- **Data shown**
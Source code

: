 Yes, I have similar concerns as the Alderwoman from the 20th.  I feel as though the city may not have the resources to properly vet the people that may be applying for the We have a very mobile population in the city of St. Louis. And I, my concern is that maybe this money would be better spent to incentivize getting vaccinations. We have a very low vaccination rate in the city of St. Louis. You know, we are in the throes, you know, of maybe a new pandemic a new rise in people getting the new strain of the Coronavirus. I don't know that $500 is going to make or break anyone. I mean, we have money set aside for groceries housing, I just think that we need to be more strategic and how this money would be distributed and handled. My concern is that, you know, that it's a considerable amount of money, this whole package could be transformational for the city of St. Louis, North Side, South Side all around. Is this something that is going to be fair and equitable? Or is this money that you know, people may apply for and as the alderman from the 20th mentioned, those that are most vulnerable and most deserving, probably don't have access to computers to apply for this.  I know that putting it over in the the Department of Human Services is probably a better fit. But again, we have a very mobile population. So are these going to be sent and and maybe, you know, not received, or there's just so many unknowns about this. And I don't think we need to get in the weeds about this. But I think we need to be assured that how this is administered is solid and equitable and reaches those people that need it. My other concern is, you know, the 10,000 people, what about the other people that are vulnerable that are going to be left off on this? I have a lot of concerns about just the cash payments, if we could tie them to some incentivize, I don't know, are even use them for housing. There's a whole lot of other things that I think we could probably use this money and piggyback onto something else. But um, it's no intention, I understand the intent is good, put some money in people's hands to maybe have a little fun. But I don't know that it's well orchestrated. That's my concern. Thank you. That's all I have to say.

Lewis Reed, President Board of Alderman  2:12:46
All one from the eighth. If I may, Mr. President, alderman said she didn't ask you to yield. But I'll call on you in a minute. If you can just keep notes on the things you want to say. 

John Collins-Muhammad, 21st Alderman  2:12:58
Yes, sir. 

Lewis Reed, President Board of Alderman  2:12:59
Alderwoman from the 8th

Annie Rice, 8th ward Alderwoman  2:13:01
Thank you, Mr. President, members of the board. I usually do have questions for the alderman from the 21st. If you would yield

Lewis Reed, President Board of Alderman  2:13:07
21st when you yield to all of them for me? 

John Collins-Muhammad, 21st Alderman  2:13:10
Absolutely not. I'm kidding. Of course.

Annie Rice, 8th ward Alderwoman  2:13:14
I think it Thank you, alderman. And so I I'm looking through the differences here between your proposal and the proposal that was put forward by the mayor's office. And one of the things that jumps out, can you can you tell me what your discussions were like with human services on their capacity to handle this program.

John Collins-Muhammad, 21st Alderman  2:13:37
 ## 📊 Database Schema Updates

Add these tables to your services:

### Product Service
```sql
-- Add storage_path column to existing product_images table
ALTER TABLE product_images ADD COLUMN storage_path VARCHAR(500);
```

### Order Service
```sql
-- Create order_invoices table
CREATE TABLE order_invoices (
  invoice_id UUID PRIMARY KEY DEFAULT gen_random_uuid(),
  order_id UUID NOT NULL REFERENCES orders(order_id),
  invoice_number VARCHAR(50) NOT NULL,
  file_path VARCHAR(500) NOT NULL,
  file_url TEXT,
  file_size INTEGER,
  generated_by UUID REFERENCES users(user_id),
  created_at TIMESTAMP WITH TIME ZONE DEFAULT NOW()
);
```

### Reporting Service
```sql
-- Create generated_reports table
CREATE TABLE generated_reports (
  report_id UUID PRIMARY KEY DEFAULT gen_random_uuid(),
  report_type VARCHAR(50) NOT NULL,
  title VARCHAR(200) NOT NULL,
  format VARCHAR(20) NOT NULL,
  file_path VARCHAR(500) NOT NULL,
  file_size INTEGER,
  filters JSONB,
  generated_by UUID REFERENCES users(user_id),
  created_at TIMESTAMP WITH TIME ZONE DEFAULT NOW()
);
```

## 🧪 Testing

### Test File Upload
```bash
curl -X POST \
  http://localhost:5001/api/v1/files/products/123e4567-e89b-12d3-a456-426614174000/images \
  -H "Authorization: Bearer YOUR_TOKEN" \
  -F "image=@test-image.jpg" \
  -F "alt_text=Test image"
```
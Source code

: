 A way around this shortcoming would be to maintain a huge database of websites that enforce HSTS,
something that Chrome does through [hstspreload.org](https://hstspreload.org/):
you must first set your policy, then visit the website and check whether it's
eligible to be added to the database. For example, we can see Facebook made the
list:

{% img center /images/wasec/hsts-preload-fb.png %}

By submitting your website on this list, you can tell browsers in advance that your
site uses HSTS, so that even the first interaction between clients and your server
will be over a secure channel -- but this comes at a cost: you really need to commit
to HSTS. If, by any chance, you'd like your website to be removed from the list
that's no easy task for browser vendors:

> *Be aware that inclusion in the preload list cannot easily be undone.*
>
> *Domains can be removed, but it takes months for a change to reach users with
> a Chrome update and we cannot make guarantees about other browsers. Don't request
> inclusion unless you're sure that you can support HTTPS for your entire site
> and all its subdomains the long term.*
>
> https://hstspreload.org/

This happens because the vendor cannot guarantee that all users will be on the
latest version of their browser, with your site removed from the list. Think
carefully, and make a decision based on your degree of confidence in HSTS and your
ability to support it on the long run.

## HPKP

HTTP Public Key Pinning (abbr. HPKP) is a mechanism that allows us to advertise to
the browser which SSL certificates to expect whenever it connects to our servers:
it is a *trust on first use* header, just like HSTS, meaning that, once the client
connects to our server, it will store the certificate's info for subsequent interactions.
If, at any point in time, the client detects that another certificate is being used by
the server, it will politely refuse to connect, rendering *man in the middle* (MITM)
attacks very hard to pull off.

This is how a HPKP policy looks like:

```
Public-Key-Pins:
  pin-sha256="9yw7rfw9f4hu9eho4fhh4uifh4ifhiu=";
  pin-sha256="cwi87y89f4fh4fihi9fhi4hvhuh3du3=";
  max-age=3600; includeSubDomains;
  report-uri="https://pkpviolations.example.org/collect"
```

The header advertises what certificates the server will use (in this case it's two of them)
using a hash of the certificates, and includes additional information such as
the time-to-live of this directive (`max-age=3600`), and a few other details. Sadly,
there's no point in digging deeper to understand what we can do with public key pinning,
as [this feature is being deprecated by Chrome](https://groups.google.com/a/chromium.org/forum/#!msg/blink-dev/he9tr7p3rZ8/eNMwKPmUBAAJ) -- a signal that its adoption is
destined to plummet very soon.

- **Aim of the task**
Include both ends. Return the line holding "as [this feature" and all lines after it in the records above, exactly as written.

- **Task answer**
as [this feature is being deprecated by Chrome](https://groups.google.com/a/chromium.org/forum/#!msg/blink-dev/he9tr7p3rZ8/eNMwKPmUBAAJ) -- a signal that its adoption is
destined to plummet very soon.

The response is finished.